As the common name implies, Swamp Marigold’s native habitat is wetlands, growing in full sun, or part sun on a woodland edge. Its growth habit is upright with many branches, forming a rounded shrub-like plant 3-5’ in height. It produces a large number of sweet scented yellow flowers, measuring to 2” in diameter. Blooming begins August with a burst of color and continues to October at a slower rate. Flowers are very attractive to bees. I have found that deadheading was effective at improving the second flush of blooms. Also the blooming period was independent of the location of the plant. Plants in pots, different soils, sun and moisture conditions all started to bloom within 2 weeks of each other. If you want a smaller plant, it can be cut back in late June without compromising the floral display.

Unlike many other tap rooted plants, this plant tolerated transplanting well. While somewhat stunted in size, plants transplanted from small pots into the ground as late as July, still put on a good show. I also noted that wherever the stem touched the soil, new roots would be produced. So while the best habitat for the plant is in wet soils, I found it to be adaptable to drier soils, even to the point of surviving as a container plants that were repeatedly dried to the point of wilting!

Seed for Bidens aristosa var. mutica is available from several sources including Prairie Moon Nursery. In my test moist stratified seed (90 days/40F) showed a very high rate of germination. In fact, germination had started while still under refrigeration in the dark. One potential difficulty in a native annuals garden is that the seedlings look the same as those for 'weedy' B. frondosa, Devil’s beggarticks. Differences will become apparent as the mature leaves appear, the leaflets of B. aristosa are much more deeply toothed.  In my garden I have Sulfur Cosmos (Cosmos sulfureus) growing from seed in the same bed. The plants look very similar, but the first set of true leaves of the Cosmos are rounded, not pointed. Also the Cosmos comes up several weeks after the Bidens seedlings first appear.

There are three other annual Bidens native to the Northeast US worth mentioning here. All of these grow 3-4 feet tall and prefer moist to wet soils.
  • Smooth Bidens, B. laevis, has flowers that are slightly smaller and nod downward when in full bloom. Seeds are available from Native Ventures in Louisiana.
  • Nodding Beggarticks, B. cernua, also has smaller flowers, but the bloom starts as early as June, extending to Septmeber.  
  • Northern Tickseed Sunflower, B coronata.  For the taxonomists out there there corrected name for this plant is B. trichosperma, but it will take some time for this to be updated.  Seeds for these last two plants are available from Prairie Moon Nursery.
All three of these species are indigenous to the eastern half of Massachusetts.

I will be trying out the Northern Tickseed this year and comparing it to the Swamp Marigold. One thing I will watch for is how popular the flowers are with pollinators.

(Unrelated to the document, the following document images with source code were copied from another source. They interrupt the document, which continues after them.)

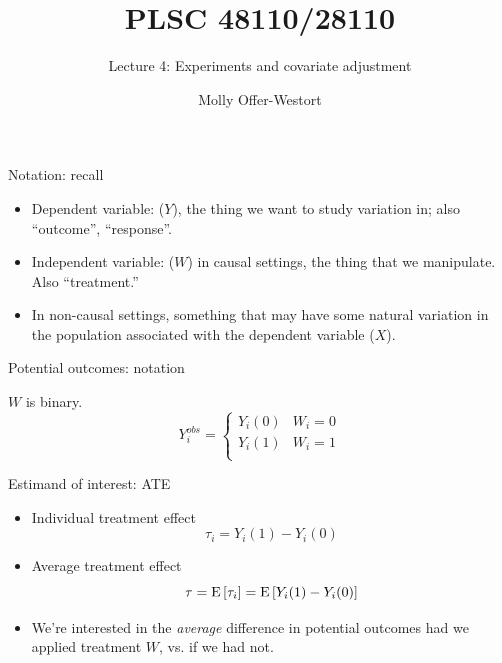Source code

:\documentclass[xcolor={dvipsnames},handout]{beamer}
\title{PLSC 48110/28110}
\subtitle{Lecture 4: Experiments and covariate adjustment}
\date{}
\author{Molly Offer-Westort}
\institute{Department of Political Science, \\University of Chicago}
\begin{document}
\frame{\titlepage
\thispagestyle{empty}
}
\begin{frame}{Notation: recall}

\begin{itemize}
\item Dependent variable: ($Y$), the thing we want to study variation in; also ``outcome'', ``response''. 
\item Independent variable: ($W$) in causal settings, the thing that we manipulate. Also ``treatment.''
\item In non-causal settings, something that may have some natural variation in the population associated with the dependent variable ($X$). 
\end{itemize}
\end{frame}



\begin{frame}{Potential outcomes: notation}

$W$ is binary. 
$$
Y_i^{obs} = \begin{cases}
Y_i(0) & W_i = 0 \\
Y_i(1) & W_i = 1 \\
\end{cases}
$$

\end{frame}



\begin{frame}{Estimand of interest: ATE}


\begin{itemize}
\item Individual treatment effect
$$
\tau_i = Y_i(1)-Y_i(0)
$$ 
\item Average treatment effect
$$
\tau = \E[\tau_i]  = \E[Y_i(1)-Y_i(0)]
$$

\item We're interested in the \textit{average} difference in potential outcomes had we applied treatment $W$, vs. if we had not. 
\end{itemize}

\end{frame}
\end{document}
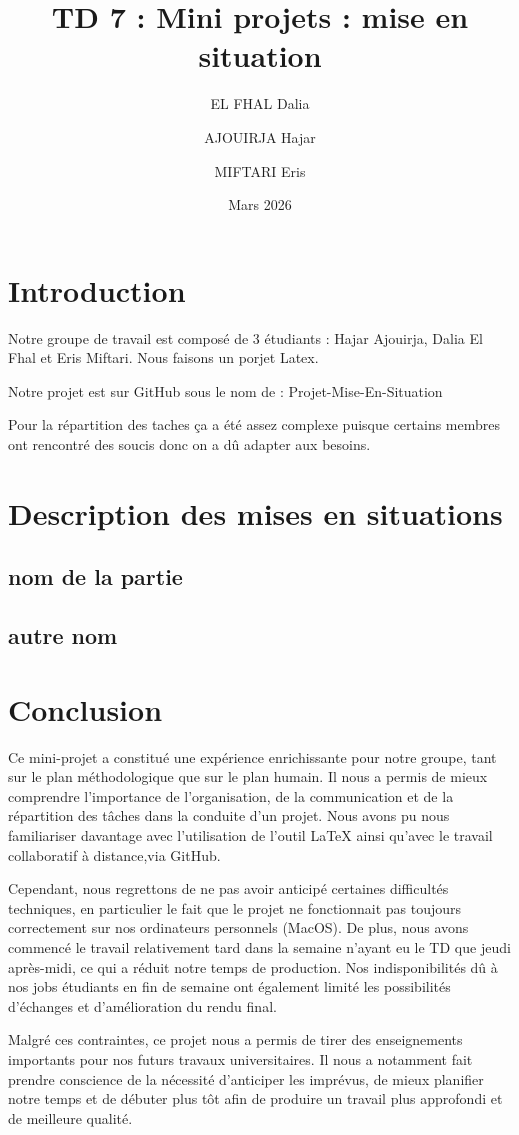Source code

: \documentclass[a4paper,12pt]{article}
\title{TD 7 : Mini projets : mise en situation}
\author{EL FHAL Dalia \and AJOUIRJA Hajar \and MIFTARI Eris}
\date{Mars 2026}
\begin{document}
\section{Introduction}  
Notre groupe de travail est composé de 3 étudiants : Hajar Ajouirja, Dalia El Fhal et Eris Miftari. Nous faisons un porjet Latex.

Notre projet est sur GitHub sous le nom de : Projet-Mise-En-Situation

Pour la répartition des taches ça a été assez complexe puisque certains membres ont rencontré des soucis donc on a dû adapter aux besoins.




\section{Description des mises en situations}
\subsection{nom de la partie}



\subsection{autre nom}












\section{Conclusion}

Ce mini-projet a constitué une expérience enrichissante pour notre groupe, tant sur le plan méthodologique que sur le plan humain. Il nous a permis de mieux comprendre l’importance de l’organisation, de la communication et de la répartition des tâches dans la conduite d’un projet. Nous avons pu nous familiariser davantage avec l’utilisation de l’outil LaTeX ainsi qu’avec le travail collaboratif à distance,via GitHub.

Cependant, nous regrettons de ne pas avoir anticipé certaines difficultés techniques, en particulier le fait que le projet ne fonctionnait pas toujours correctement sur nos ordinateurs personnels (MacOS). De plus, nous avons commencé le travail relativement tard dans la semaine n'ayant eu le TD que jeudi après-midi, ce qui a réduit notre temps de production. Nos indisponibilités dû à nos jobs étudiants en fin de semaine ont également limité les possibilités d’échanges et d’amélioration du rendu final.

Malgré ces contraintes, ce projet nous a permis de tirer des enseignements importants pour nos futurs travaux universitaires. Il nous a notamment fait prendre conscience de la nécessité d’anticiper les imprévus, de mieux planifier notre temps et de débuter plus tôt afin de produire un travail plus approfondi et de meilleure qualité.
\end{document}
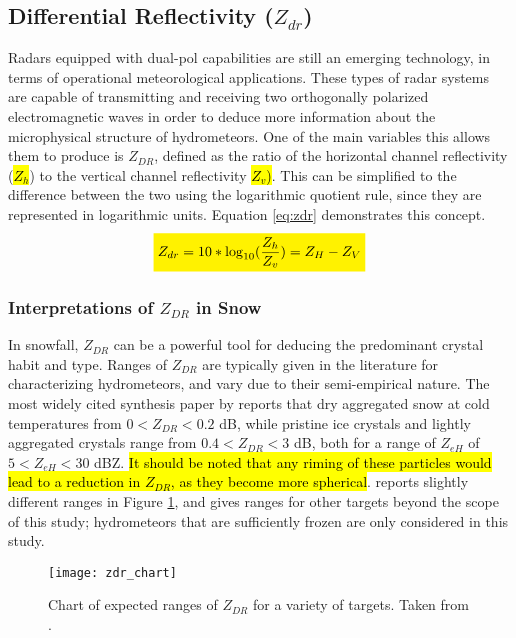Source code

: \subsection{Differential Reflectivity ($Z_{dr}$)}
Radars equipped with dual-pol capabilities are still an emerging technology, in terms of operational meteorological applications. These
types of radar systems are capable of transmitting and receiving two orthogonally polarized electromagnetic waves in order to deduce more information about
the microphysical structure of hydrometeors. One of the main variables this allows them to produce is $Z_{DR}$, defined as the ratio of the horizontal
channel reflectivity (\hl{$Z_h$}) to the vertical channel reflectivity \hl{$Z_{v}$)}. This can be simplified to the difference between the two using the
logarithmic
quotient rule, since they are represented in logarithmic units. Equation \ref{eq:zdr} demonstrates this concept.
\begin{equation}\label{eq:zdr}
\mathcolorbox{yellow}{Z_{dr} = 10 * \log_{10}(\frac{Z_h}{Z_v}) = Z_H - Z_V}
\end{equation}
\subsubsection{Interpretations of $Z_{DR}$ in Snow}
In snowfall, $Z_{DR}$ can be a powerful tool for deducing the predominant crystal habit and type. Ranges of $Z_{DR}$ are typically given in the literature for characterizing hydrometeors, and vary due to their semi-empirical nature. The most widely cited synthesis paper by \citet{Straka2000} reports that dry aggregated snow at cold temperatures from $0 < Z_{DR} < 0.2$ dB, while pristine ice crystals and lightly aggregated crystals range from $0.4 < Z_{DR} < 3$ dB, both for a range of $Z_{eH}$ of $5 < Z_{eH} < 30$ dBZ. \hl{It should be noted that any riming of these particles would lead to a reduction in $Z_{DR}$, as they become more spherical}. \citet{Fabry2015} reports slightly different ranges in Figure \ref{zdr_chart}, and gives ranges for other targets beyond the scope of this study; hydrometeors that are sufficiently frozen are only considered in this study.
\begin{figure}[H]
\texttt{[image: zdr\_chart]}
\caption{Chart of expected ranges of $Z_{DR}$ for a variety of targets. Taken from \citet{Fabry2015}.} 
\label{zdr_chart}
\end{figure}

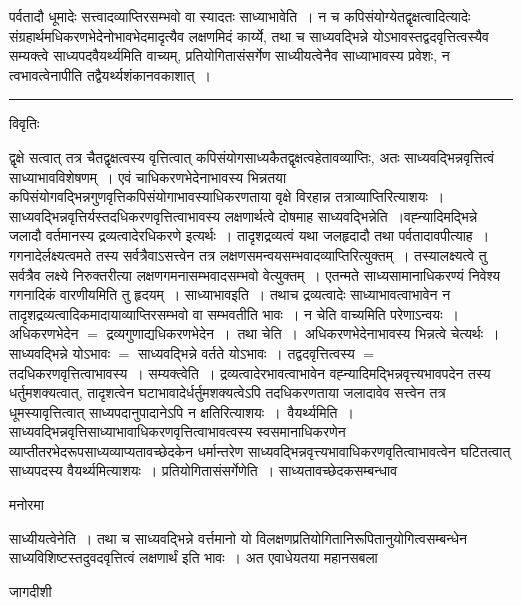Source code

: \documentclass[10pt, openany]{book}
\begin{document}
{{\la पर्वतादौ धूमादेः सत्त्वादव्याप्तिरसम्भवो वा स्यादतः {\la साध्याभावेति~।} न च कपिसंयोग्येतद्वृक्षत्वादित्यादेः संग्रहार्थमधिकरणभेदेनोभावभेदमादृत्यैव लक्षणमिदं कार्य्ये, तथा च साध्यवद्भिन्ने योऽभावस्तद्वदवृत्तित्वस्यैव सम्यक्त्वे साध्यपदवैयर्थ्यमिति वाच्यम्, प्रतियोगितासंसर्गेण साध्यीयत्वेनैव साध्याभावस्य प्रवेशः, न त्वभावत्वेनापीति तद्वैयर्थ्यशंकानवकाशात्~।}\\
\hrule
\begin{center}     विवृतिः \end{center}
द्वृक्षे सत्वात् तत्र चैतद्वृक्षत्वस्य वृत्तित्वात् कपिसंयोगसाध्यकैतद्वृक्षत्वहेतावव्याप्तिः, अतः साध्यवद्भिन्नवृत्तित्वं साध्याभावविशेषणम्~। एवं चाधिकरणभेदेनाभावस्य भिन्नतया कपिसंयोगवद्भिन्नगुणवृत्तिकपिसंयोगाभावस्याधिकरणताया वृक्षे विरहान्न तत्राव्याप्तिरित्याशयः~। साध्यवद्भिन्नवृत्तिर्यस्तदधिकरणवृत्तित्वाभावस्य लक्षणार्थत्वे दोषमाह साध्यवद्भिन्नेति~।वह्न्यादिमद्भिन्ने जलादौ वर्तमानस्य द्रव्यत्वादेरधिकरणे इत्यर्थः~। तादृशद्रव्यत्वं यथा जलहृदादौ तथा पर्वतादावपीत्याह~। गगनादेर्लक्ष्यत्वमते तस्य सर्वत्रैवाऽसत्त्वेन तत्र लक्षणसमन्वयसम्भवादव्याप्तिरित्युक्तम्~। तस्यालक्ष्यत्वे तु सर्वत्रैव लक्ष्ये निरुक्तरीत्या लक्षणगमनासम्भवादसम्भवो वेत्युक्तम्~। एतन्मते साध्यसामानाधिकरण्यं निवेश्य गगनादिकं वारणीयमिति तु हृदयम्~। साध्याभावइति~। तथाच द्रव्यत्वादेः साध्याभावत्वाभावेन न तादृशद्रव्यत्वादिकमादायाव्याप्तिरसम्भवो वा सम्भवतीति भावः~। न चेति वाच्यमिति परेणाऽन्वयः~। अधिकरणभेदेन $=$ द्रव्यगुणाद्यधिकरणभेदेन~।~{\la तथा चेति~।}~अधिकरणभेदेनाभावस्य भिन्नत्वे चेत्यर्थः~। साध्यवद्भिन्ने योऽभावः $=$ साध्यवद्भिन्ने वर्तते योऽभावः~। तद्वदवृत्तित्वस्य $=$ तदधिकरणवृत्तित्वाभावस्य~। सम्यक्त्वेति~। द्रव्यत्वादेरभावत्वाभावेन वह्न्यादिमद्भिन्नवृत्त्यभावपदेन तस्य धर्तुमशक्यत्वात्, तादृशत्वेन घटाभावादेर्धर्तुमशक्यत्वेऽपि तदधिकरणताया जलादावेव सत्त्वेन तत्र धूमस्यावृत्तित्वात् साध्यपदानुपादानेऽपि न क्षतिरित्याशयः~।~{\la वैयर्थ्यमिति~।} साध्यवद्भिन्नवृत्तिसाध्याभावाधिकरणवृत्तित्वाभावत्वस्य स्वसमानाधिकरणेन व्याप्तीतरभेदरूपसाध्यव्याप्यतावच्छेदकेन धर्मान्तरेण साध्यवद्भिन्नवृत्त्यभावाधिकरणवृतित्वाभावत्वेन घटितत्वात् साध्यपदस्य वैयर्थ्यमित्याशयः~। प्रतियोगितासंसर्गेणेति~। साध्यतावच्छेदकसम्बन्धाव
\begin{center}   मनोरमा  \end{center}
साध्यीयत्वेनेति~। तथा च साध्यवद्भिन्ने वर्त्तमानो यो विलक्षणप्रतियोगितानिरूपितानुयोगित्वसम्बन्धेन साध्यविशिष्टस्तदुवदवृत्तित्वं लक्षणार्थं इति भावः~। अत
एवाधेयतया महानसबला
\newpage
\begin{center} जागदीशी \end{center}

}
\end{document}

Northern tickseed is a Massachusetts native, while the swamp marigold, while found in the wild, is not listed as indigenous to Massachusetts.

Bidens ferulifolia – Apache Beggarticks

The last member of the genus I will mention here is Apache Beggarticks. These are low growing perennials originally found growing in open fields in southern Arizona and into Mexico. As the species, this plant has small yellow flowers; however, a number of larger flowered cultivars have been developed that perform well as annuals in gardens here in the Northeast. The species name ferulifolia is a reference to the fennel-like foliage.

Several cultivars of this plant are available as seeds and as small plants from nurseries. An example is B. ferulifolia ‘Peter’s Golden Carpet’ available from Proven Winners. This cultivar grows 10-15” in height and spread, producing copious amounts of honey-yellow, 5-7-petaled flowers, 1-1.5” in diameter, from mid-summer to frost (earlier if starting from nursery stock). This Bidens likes full sun and average soil moisture (mesic), thought it will tolerate droughty conditions. These plants perform well on the front edges of a border and in hanging baskets. Plants that I have observed returning from seed in Cambridge, MA have retained the character of the cultivar over least 3 years.